**YOUR GOAL**: Look below for lines that hold the string "cdninstagram" and copy each one.

**DATASET CONTENT**:
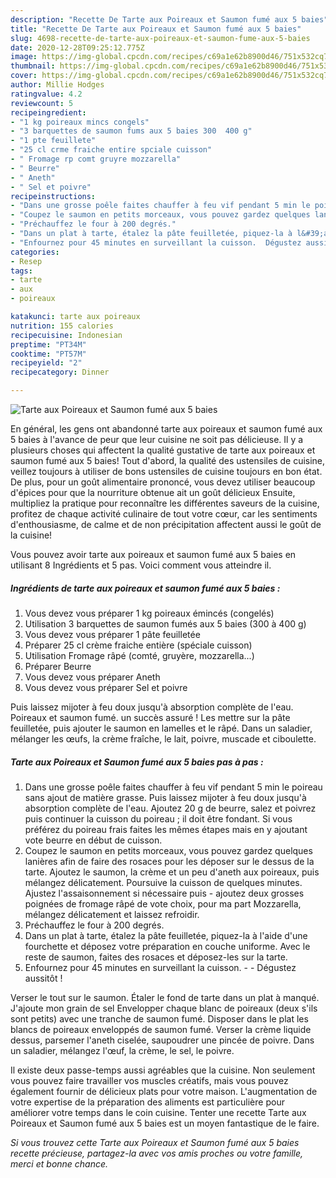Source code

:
 ```yaml
---
description: "Recette De Tarte aux Poireaux et Saumon fumé aux 5 baies"
title: "Recette De Tarte aux Poireaux et Saumon fumé aux 5 baies"
slug: 4698-recette-de-tarte-aux-poireaux-et-saumon-fume-aux-5-baies
date: 2020-12-28T09:25:12.775Z
image: https://img-global.cpcdn.com/recipes/c69a1e62b8900d46/751x532cq70/tarte-aux-poireaux-et-saumon-fume-aux-5-baies-photo-principale-de-la-recette.jpg
thumbnail: https://img-global.cpcdn.com/recipes/c69a1e62b8900d46/751x532cq70/tarte-aux-poireaux-et-saumon-fume-aux-5-baies-photo-principale-de-la-recette.jpg
cover: https://img-global.cpcdn.com/recipes/c69a1e62b8900d46/751x532cq70/tarte-aux-poireaux-et-saumon-fume-aux-5-baies-photo-principale-de-la-recette.jpg
author: Millie Hodges
ratingvalue: 4.2
reviewcount: 5
recipeingredient:
- "1 kg poireaux mincs congels"
- "3 barquettes de saumon fums aux 5 baies 300  400 g"
- "1 pte feuillete"
- "25 cl crme fraiche entire spciale cuisson"
- " Fromage rp comt gruyre mozzarella"
- " Beurre"
- " Aneth"
- " Sel et poivre"
recipeinstructions:
- "Dans une grosse poêle faites chauffer à feu vif pendant 5 min le poireau sans ajout de matière grasse. Puis laissez mijoter à feu doux jusqu&#39;à absorption complète de l&#39;eau. Ajoutez 20 g de beurre, salez et poivrez puis continuer la cuisson du poireau ; il doit être fondant. Si vous préférez du poireau frais faites les mêmes étapes mais en y ajoutant vote beurre en début de cuisson."
- "Coupez le saumon en petits morceaux, vous pouvez gardez quelques lanières afin de faire des rosaces pour les déposer sur le dessus de la tarte. Ajoutez le saumon, la crème et un peu d&#39;aneth aux poireaux, puis mélangez délicatement. Poursuive la cuisson de quelques minutes. Ajustez l&#39;assaisonnement si nécessaire puis ajoutez deux grosses poignées de fromage râpé de vote choix, pour ma part Mozzarella, mélangez délicatement et laissez refroidir."
- "Préchauffez le four à 200 degrés."
- "Dans un plat à tarte, étalez la pâte feuilletée, piquez-la à l&#39;aide d&#39;une fourchette et déposez votre préparation en couche uniforme. Avec le reste de saumon, faites des rosaces et déposez-les sur la tarte."
- "Enfournez pour 45 minutes en surveillant la cuisson.  Dégustez aussitôt !"
categories:
- Resep
tags:
- tarte
- aux
- poireaux

katakunci: tarte aux poireaux 
nutrition: 155 calories
recipecuisine: Indonesian
preptime: "PT34M"
cooktime: "PT57M"
recipeyield: "2"
recipecategory: Dinner

---
```



![Tarte aux Poireaux et Saumon fumé aux 5 baies](https://img-global.cpcdn.com/recipes/c69a1e62b8900d46/751x532cq70/tarte-aux-poireaux-et-saumon-fume-aux-5-baies-photo-principale-de-la-recette.jpg)

En général, les gens ont abandonné tarte aux poireaux et saumon fumé aux 5 baies à l'avance de peur que leur cuisine ne soit pas délicieuse. Il y a plusieurs choses qui affectent la qualité gustative de tarte aux poireaux et saumon fumé aux 5 baies! Tout d'abord, la qualité des ustensiles de cuisine, veillez toujours à utiliser de bons ustensiles de cuisine toujours en bon état. De plus, pour un goût alimentaire prononcé, vous devez utiliser beaucoup d'épices pour que la nourriture obtenue ait un goût délicieux Ensuite, multipliez la pratique pour reconnaître les différentes saveurs de la cuisine, profitez de chaque activité culinaire de tout votre cœur, car les sentiments d'enthousiasme, de calme et de non précipitation affectent aussi le goût de la cuisine!

<!--inarticleads1-->

Vous pouvez avoir tarte aux poireaux et saumon fumé aux 5 baies en utilisant 8 Ingrédients et 5 pas. Voici comment vous atteindre il.

##### Ingrédients de tarte aux poireaux et saumon fumé aux 5 baies :

1. Vous devez vous préparer 1 kg poireaux émincés (congelés)
1. Utilisation 3 barquettes de saumon fumés aux 5 baies (300 à 400 g)
1. Vous devez vous préparer 1 pâte feuilletée
1. Préparer 25 cl crème fraiche entière (spéciale cuisson)
1. Utilisation  Fromage râpé (comté, gruyère, mozzarella...)
1. Préparer  Beurre
1. Vous devez vous préparer  Aneth
1. Vous devez vous préparer  Sel et poivre


Puis laissez mijoter à feu doux jusqu&#39;à absorption complète de l&#39;eau. Poireaux et saumon fumé. un succès assuré ! Les mettre sur la pâte feuilletée, puis ajouter le saumon en lamelles et le râpé. Dans un saladier, mélanger les œufs, la crème fraîche, le lait, poivre, muscade et ciboulette. 

<!--inarticleads2-->

##### Tarte aux Poireaux et Saumon fumé aux 5 baies pas à pas :

1. Dans une grosse poêle faites chauffer à feu vif pendant 5 min le poireau sans ajout de matière grasse. Puis laissez mijoter à feu doux jusqu&#39;à absorption complète de l&#39;eau. Ajoutez 20 g de beurre, salez et poivrez puis continuer la cuisson du poireau ; il doit être fondant. Si vous préférez du poireau frais faites les mêmes étapes mais en y ajoutant vote beurre en début de cuisson.
1. Coupez le saumon en petits morceaux, vous pouvez gardez quelques lanières afin de faire des rosaces pour les déposer sur le dessus de la tarte. Ajoutez le saumon, la crème et un peu d&#39;aneth aux poireaux, puis mélangez délicatement. Poursuive la cuisson de quelques minutes. Ajustez l&#39;assaisonnement si nécessaire puis - ajoutez deux grosses poignées de fromage râpé de vote choix, pour ma part Mozzarella, mélangez délicatement et laissez refroidir.
1. Préchauffez le four à 200 degrés.
1. Dans un plat à tarte, étalez la pâte feuilletée, piquez-la à l&#39;aide d&#39;une fourchette et déposez votre préparation en couche uniforme. Avec le reste de saumon, faites des rosaces et déposez-les sur la tarte.
1. Enfournez pour 45 minutes en surveillant la cuisson. -  - Dégustez aussitôt !


Verser le tout sur le saumon. Étaler le fond de tarte dans un plat à manqué. J&#39;ajoute mon grain de sel Envelopper chaque blanc de poireaux (deux s&#39;ils sont petits) avec une tranche de saumon fumé. Disposer dans le plat les blancs de poireaux enveloppés de saumon fumé. Verser la crème liquide dessus, parsemer l&#39;aneth ciselée, saupoudrer une pincée de poivre. Dans un saladier, mélangez l&#39;œuf, la crème, le sel, le poivre. 

<!--inarticleads1-->

<p>
Il existe deux passe-temps aussi agréables que la cuisine. Non seulement vous pouvez faire travailler vos muscles créatifs, mais vous pouvez également fournir de délicieux plats pour votre maison. L'augmentation de votre expertise de la préparation des aliments est particulière pour améliorer votre temps dans le coin cuisine. Tenter une recette Tarte aux Poireaux et Saumon fumé aux 5 baies est un moyen fantastique de le faire.
</p>

<p>
<i>Si vous trouvez cette Tarte aux Poireaux et Saumon fumé aux 5 baies recette précieuse, partagez-la avec vos amis proches ou votre famille, merci et bonne chance.</i>
</p>
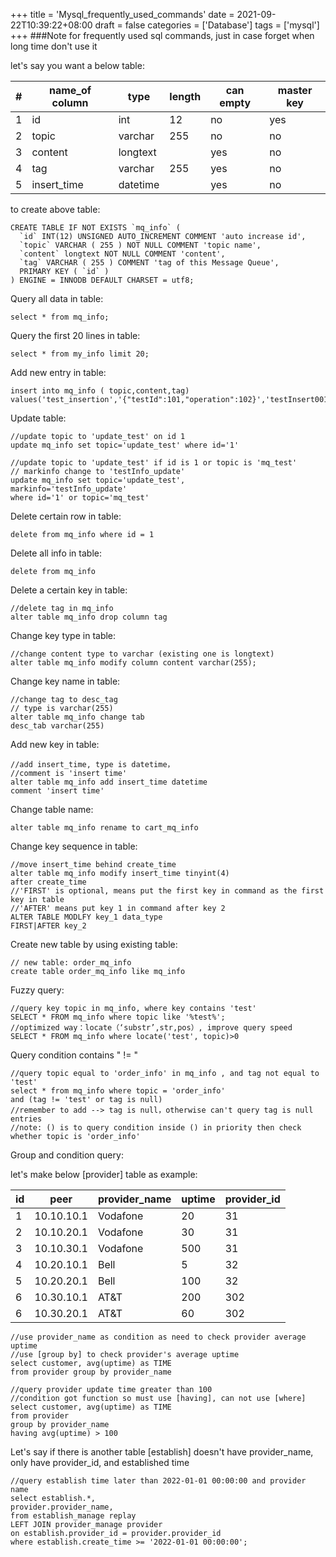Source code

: +++
title = 'Mysql_frequently_used_commands'
date = 2021-09-22T10:39:22+08:00
draft = false
categories = ['Database']
tags = ['mysql']
+++
###Note for frequently used sql commands, just in case forget when long time don't use it

let's say you want a below table:

| # | name_of column | type | length | can empty | master key |
|--|--|--|--|--|--|
| 1  | id | int | 12 | no| yes |
| 2 | topic | varchar | 255 | no | no |
| 3 | content| longtext | | yes | no |
| 4 | tag| varchar | 255 | yes | no |
| 5 | insert_time | datetime | | yes | no | 

to create above table: 
```
CREATE TABLE IF NOT EXISTS `mq_info` ( 
  `id` INT(12) UNSIGNED AUTO_INCREMENT COMMENT 'auto increase id',
  `topic` VARCHAR ( 255 ) NOT NULL COMMENT 'topic name', 
  `content` longtext NOT NULL COMMENT 'content', 
  `tag` VARCHAR ( 255 ) COMMENT 'tag of this Message Queue', 
  PRIMARY KEY ( `id` ) 
) ENGINE = INNODB DEFAULT CHARSET = utf8;

```
Query all data in table: 

    select * from mq_info;

Query the first 20 lines in table:

    select * from my_info limit 20;

Add new entry in table:
```
insert into mq_info ( topic,content,tag) 
values('test_insertion','{"testId":101,"operation":102}','testInsert001')
```

Update table: 

```
//update topic to 'update_test' on id 1
update mq_info set topic='update_test' where id='1'

//update topic to 'update_test' if id is 1 or topic is 'mq_test'
// markinfo change to 'testInfo_update'
update mq_info set topic='update_test',
markinfo='testInfo_update' 
where id='1' or topic='mq_test'
```

Delete certain row in table:

```
delete from mq_info where id = 1
```
Delete all info in table:

```
delete from mq_info
```

Delete a certain key in table: 

```
//delete tag in mq_info
alter table mq_info drop column tag
```

Change key type in table:

```
//change content type to varchar (existing one is longtext)
alter table mq_info modify column content varchar(255);
```

Change key name in table: 

```
//change tag to desc_tag
// type is varchar(255)
alter table mq_info change tab 
desc_tab varchar(255)
```

Add new key in table:

```
//add insert_time, type is datetime，
//comment is 'insert time'
alter table mq_info add insert_time datetime 
comment 'insert time'
```
Change table name:

```
alter table mq_info rename to cart_mq_info
```

Change key sequence in table:

```
//move insert_time behind create_time
alter table mq_info modify insert_time tinyint(4) 
after create_time
//'FIRST' is optional, means put the first key in command as the first key in table
//'AFTER' means put key 1 in command after key 2 
ALTER TABLE MODLFY key_1 data_type 
FIRST|AFTER key_2
```

Create new table by using existing table: 

```
// new table: order_mq_info
create table order_mq_info like mq_info
```

Fuzzy query: 

```
//query key topic in mq_info, where key contains 'test'
SELECT * FROM mq_info where topic like '%test%';
//optimized way：locate（‘substr’,str,pos）, improve query speed
SELECT * FROM mq_info where locate('test', topic)>0
```

Query condition contains " != " 

```
//query topic equal to 'order_info' in mq_info , and tag not equal to 'test' 
select * from mq_info where topic = 'order_info' 
and (tag != 'test' or tag is null)
//remember to add --> tag is null，otherwise can't query tag is null entries
//note: () is to query condition inside () in priority then check whether topic is 'order_info'

```
Group and condition query:

let's make below [provider] table as example: 

|id|peer| provider_name| uptime|provider_id|
|--|--|--|--|--|
| 1 |10.10.10.1|Vodafone|20|31|
| 2 |10.10.20.1|Vodafone|30|31|
| 3 |10.10.30.1|Vodafone|500|31|
| 4 |10.20.10.1|Bell|5|32|
| 5 |10.20.20.1|Bell|100|32|
| 6 |10.30.10.1|AT&T|200|302|
| 6 |10.30.20.1|AT&T|60|302|


```
//use provider_name as condition as need to check provider average uptime
//use [group by] to check provider's average uptime  
select customer, avg(uptime) as TIME 
from provider group by provider_name
```

```
//query provider update time greater than 100
//condition got function so must use [having], can not use [where]
select customer, avg(uptime) as TIME 
from provider
group by provider_name
having avg(uptime) > 100
```

Let's say if there is another table [establish] doesn't have provider_name, only have provider_id, and established time
```
//query establish time later than 2022-01-01 00:00:00 and provider name 
select establish.*,
provider.provider_name,
from establish_manage replay
LEFT JOIN provider_manage provider
on establish.provider_id = provider.provider_id
where establish.create_time >= '2022-01-01 00:00:00';
```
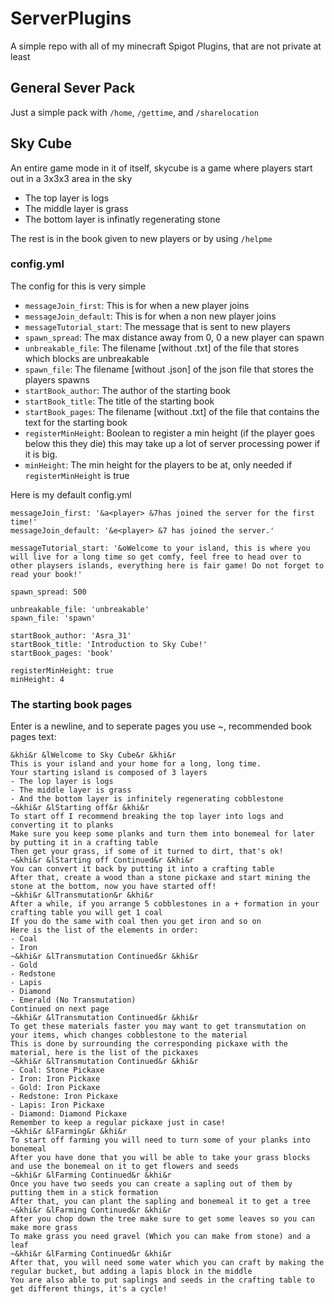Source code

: # ServerPlugins
A simple repo with all of my minecraft Spigot Plugins, that are not private at least

## General Sever Pack
Just a simple pack with `/home`, `/gettime`, and `/sharelocation`

## Sky Cube
An entire game mode in it of itself, skycube is a game where players start out in a 3x3x3 area in the sky
- The top layer is logs
- The middle layer is grass
- The bottom layer is infinatly regenerating stone

The rest is in the book given to new players or by using `/helpme`
### config.yml
The config for this is very simple
- `messageJoin_first`: This is for when a new player joins
- `messageJoin_default`: This is for when a non new player joins
- `messageTutorial_start`: The message that is sent to new players
- `spawn_spread`: The max distance away from 0, 0 a new player can spawn
- `unbreakable_file`: The filename [without .txt] of the file that stores which blocks are unbreakable
- `spawn_file`: The filename [without .json] of the json file that stores the players spawns
- `startBook_author`: The author of the starting book
- `startBook_title`: The title of the starting book
- `startBook_pages`: The filename [without .txt] of the file that contains the text for the starting book
- `registerMinHeight`: Boolean to register a min height (if the player goes below this they die) this may take up a lot of server processing power if it is big.
- `minHeight`: The min height for the players to be at, only needed if `registerMinHeight` is true

Here is my default config.yml
```
messageJoin_first: '&a<player> &7has joined the server for the first time!'
messageJoin_default: '&e<player> &7 has joined the server.'

messageTutorial_start: '&oWelcome to your island, this is where you will live for a long time so get comfy, feel free to head over to other playsers islands, everything here is fair game! Do not forget to read your book!'

spawn_spread: 500

unbreakable_file: 'unbreakable'
spawn_file: 'spawn'

startBook_author: 'Asra_31'
startBook_title: 'Introduction to Sky Cube!'
startBook_pages: 'book'

registerMinHeight: true
minHeight: 4
```

### The starting book pages
Enter is a newline, and to seperate pages you use ~, recommended book pages text:
```
&khi&r &lWelcome to Sky Cube&r &khi&r
This is your island and your home for a long, long time.
Your starting island is composed of 3 layers
- The lop layer is logs
- The middle layer is grass
- And the bottom layer is infinitely regenerating cobblestone
~&khi&r &lStarting off&r &khi&r
To start off I recommend breaking the top layer into logs and converting it to planks
Make sure you keep some planks and turn them into bonemeal for later by putting it in a crafting table
Then get your grass, if some of it turned to dirt, that's ok!
~&khi&r &lStarting off Continued&r &khi&r
You can convert it back by putting it into a crafting table
After that, create a wood than a stone pickaxe and start mining the stone at the bottom, now you have started off!
~&khi&r &lTransmutation&r &khi&r
After a while, if you arrange 5 cobblestones in a + formation in your crafting table you will get 1 coal
If you do the same with coal then you get iron and so on
Here is the list of the elements in order:
- Coal
- Iron
~&khi&r &lTransmutation Continued&r &khi&r
- Gold
- Redstone
- Lapis
- Diamond
- Emerald (No Transmutation)
Continued on next page
~&khi&r &lTransmutation Continued&r &khi&r
To get these materials faster you may want to get transmutation on your items, which changes cobblestone to the material
This is done by surrounding the corresponding pickaxe with the material, here is the list of the pickaxes
~&khi&r &lTransmutation Continued&r &khi&r
- Coal: Stone Pickaxe
- Iron: Iron Pickaxe
- Gold: Iron Pickaxe
- Redstone: Iron Pickaxe
- Lapis: Iron Pickaxe
- Diamond: Diamond Pickaxe
Remember to keep a regular pickaxe just in case!
~&khi&r &lFarming&r &khi&r
To start off farming you will need to turn some of your planks into bonemeal
After you have done that you will be able to take your grass blocks and use the bonemeal on it to get flowers and seeds
~&khi&r &lFarming Continued&r &khi&r
Once you have two seeds you can create a sapling out of them by putting them in a stick formation
After that, you can plant the sapling and bonemeal it to get a tree
~&khi&r &lFarming Continued&r &khi&r
After you chop down the tree make sure to get some leaves so you can make more grass
To make grass you need gravel (Which you can make from stone) and a leaf
~&khi&r &lFarming Continued&r &khi&r
After that, you will need some water which you can craft by making the regular bucket, but adding a lapis block in the middle
You are also able to put saplings and seeds in the crafting table to get different things, it's a cycle!
```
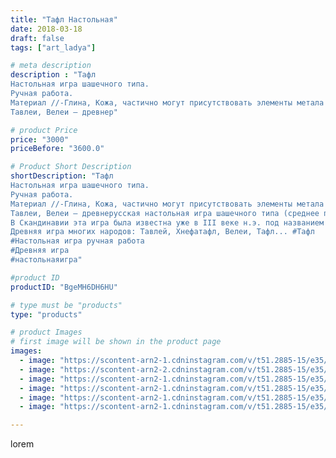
 ```yaml
---
title: "Тафл Настольная"
date: 2018-03-18
draft: false
tags: ["art_ladya"]

# meta description
description : "Тафл
Настольная игра шашечного типа.
Ручная работа. 
Материал //-Глина, Кожа, частично могут присутствовать элементы метала и дерева.
Тавлеи, Велеи — древнер"

# product Price
price: "3000"
priceBefore: "3600.0"

# Product Short Description
shortDescription: "Тафл
Настольная игра шашечного типа.
Ручная работа. 
Материал //-Глина, Кожа, частично могут присутствовать элементы метала и дерева.
Тавлеи, Велеи — древнерусская настольная игра шашечного типа (среднее по сложности между шашками и шахматами) распространенная на Руси в 6 //- 12 вв. н. э. 
В Скандинавии эта игра была известна уже в III веке н.э. под названием Хнефатафл. Впоследствии викинги завезли ее в Гренландию, Исландию, Уэльс, Британию,и дальний восток.
Древняя игра многих народов: Тавлей, Хнефатафл, Велеи, Тафл... #Тафл
#Настольная игра ручная работа
#Древняя игра
#настольнаяигра"

#product ID
productID: "BgeMH6DH6HU"

# type must be "products"
type: "products"

# product Images
# first image will be shown in the product page
images:
  - image: "https://scontent-arn2-1.cdninstagram.com/v/t51.2885-15/e35/40437350_341468526398442_3458062321027383296_n.jpg?se=8&tp=1&_nc_ht=scontent-arn2-1.cdninstagram.com&_nc_cat=106&_nc_ohc=p-FreZhHaPsAX9UmG8q&oh=9507c29728f9d88261a39905ec858aef&oe=606BA7D4&ig_cache_key=MTczNzg3OTYwOTk4NDYzMzU2MQ%3D%3D.2"
  - image: "https://scontent-arn2-2.cdninstagram.com/v/t51.2885-15/e35/40056536_472148706619188_7795022676216512512_n.jpg?se=8&tp=1&_nc_ht=scontent-arn2-2.cdninstagram.com&_nc_cat=100&_nc_ohc=51I8EfXgpPIAX-77-hy&oh=f67ccb9f94ca6e1c8c240d61bece983c&oe=6069FE56&ig_cache_key=MTczNzg3OTYyMDYxMjg1OTQwNg%3D%3D.2"
  - image: "https://scontent-arn2-1.cdninstagram.com/v/t51.2885-15/e35/40193653_253154785539459_7444530255118729216_n.jpg?se=8&tp=1&_nc_ht=scontent-arn2-1.cdninstagram.com&_nc_cat=103&_nc_ohc=C1NXpcyUPWkAX_CG6iy&oh=17307a5c6451e29e467543123193e0a9&oe=606C923D&ig_cache_key=MTczNzg3OTYzMjA5Njg4NTkwOA%3D%3D.2"
  - image: "https://scontent-arn2-1.cdninstagram.com/v/t51.2885-15/e35/40065590_281686049221398_6670736504551112704_n.jpg?se=8&tp=1&_nc_ht=scontent-arn2-1.cdninstagram.com&_nc_cat=106&_nc_ohc=nayeOQ-7HbsAX9dsekc&oh=d8c43009515bbdffd87174ba52dca8c6&oe=60699202&ig_cache_key=MTczNzg3OTY0MjczMzc5ODA2MQ%3D%3D.2"
  - image: "https://scontent-arn2-1.cdninstagram.com/v/t51.2885-15/e35/40374835_327301801374170_4062581154077736960_n.jpg?se=8&tp=1&_nc_ht=scontent-arn2-1.cdninstagram.com&_nc_cat=102&_nc_ohc=MLTpq8uVvmgAX_N2hdQ&oh=6c7e5b3e7ab1d80060c0a8dedd203170&oe=606D231D&ig_cache_key=MTczNzg3OTY1MjkzNDEyMzczNw%3D%3D.2"
  - image: "https://scontent-arn2-1.cdninstagram.com/v/t51.2885-15/e35/40032579_675508989483633_4948379834884554752_n.jpg?se=8&tp=1&_nc_ht=scontent-arn2-1.cdninstagram.com&_nc_cat=109&_nc_ohc=WqCVf0XoumMAX_G3gx_&oh=f881acfa75575ba3411a23fcef245df3&oe=606D64B2&ig_cache_key=MTczNzg3OTY2NjcwODI3Nzg4Ng%3D%3D.2"

---
```

lorem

**EXERCISE RESULT**:
  - image: "https://scontent-arn2-1.cdninstagram.com/v/t51.2885-15/e35/40437350_341468526398442_3458062321027383296_n.jpg?se=8&tp=1&_nc_ht=scontent-arn2-1.cdninstagram.com&_nc_cat=106&_nc_ohc=p-FreZhHaPsAX9UmG8q&oh=9507c29728f9d88261a39905ec858aef&oe=606BA7D4&ig_cache_key=MTczNzg3OTYwOTk4NDYzMzU2MQ%3D%3D.2"
  - image: "https://scontent-arn2-2.cdninstagram.com/v/t51.2885-15/e35/40056536_472148706619188_7795022676216512512_n.jpg?se=8&tp=1&_nc_ht=scontent-arn2-2.cdninstagram.com&_nc_cat=100&_nc_ohc=51I8EfXgpPIAX-77-hy&oh=f67ccb9f94ca6e1c8c240d61bece983c&oe=6069FE56&ig_cache_key=MTczNzg3OTYyMDYxMjg1OTQwNg%3D%3D.2"
  - image: "https://scontent-arn2-1.cdninstagram.com/v/t51.2885-15/e35/40193653_253154785539459_7444530255118729216_n.jpg?se=8&tp=1&_nc_ht=scontent-arn2-1.cdninstagram.com&_nc_cat=103&_nc_ohc=C1NXpcyUPWkAX_CG6iy&oh=17307a5c6451e29e467543123193e0a9&oe=606C923D&ig_cache_key=MTczNzg3OTYzMjA5Njg4NTkwOA%3D%3D.2"
  - image: "https://scontent-arn2-1.cdninstagram.com/v/t51.2885-15/e35/40065590_281686049221398_6670736504551112704_n.jpg?se=8&tp=1&_nc_ht=scontent-arn2-1.cdninstagram.com&_nc_cat=106&_nc_ohc=nayeOQ-7HbsAX9dsekc&oh=d8c43009515bbdffd87174ba52dca8c6&oe=60699202&ig_cache_key=MTczNzg3OTY0MjczMzc5ODA2MQ%3D%3D.2"
  - image: "https://scontent-arn2-1.cdninstagram.com/v/t51.2885-15/e35/40374835_327301801374170_4062581154077736960_n.jpg?se=8&tp=1&_nc_ht=scontent-arn2-1.cdninstagram.com&_nc_cat=102&_nc_ohc=MLTpq8uVvmgAX_N2hdQ&oh=6c7e5b3e7ab1d80060c0a8dedd203170&oe=606D231D&ig_cache_key=MTczNzg3OTY1MjkzNDEyMzczNw%3D%3D.2"
  - image: "https://scontent-arn2-1.cdninstagram.com/v/t51.2885-15/e35/40032579_675508989483633_4948379834884554752_n.jpg?se=8&tp=1&_nc_ht=scontent-arn2-1.cdninstagram.com&_nc_cat=109&_nc_ohc=WqCVf0XoumMAX_G3gx_&oh=f881acfa75575ba3411a23fcef245df3&oe=606D64B2&ig_cache_key=MTczNzg3OTY2NjcwODI3Nzg4Ng%3D%3D.2"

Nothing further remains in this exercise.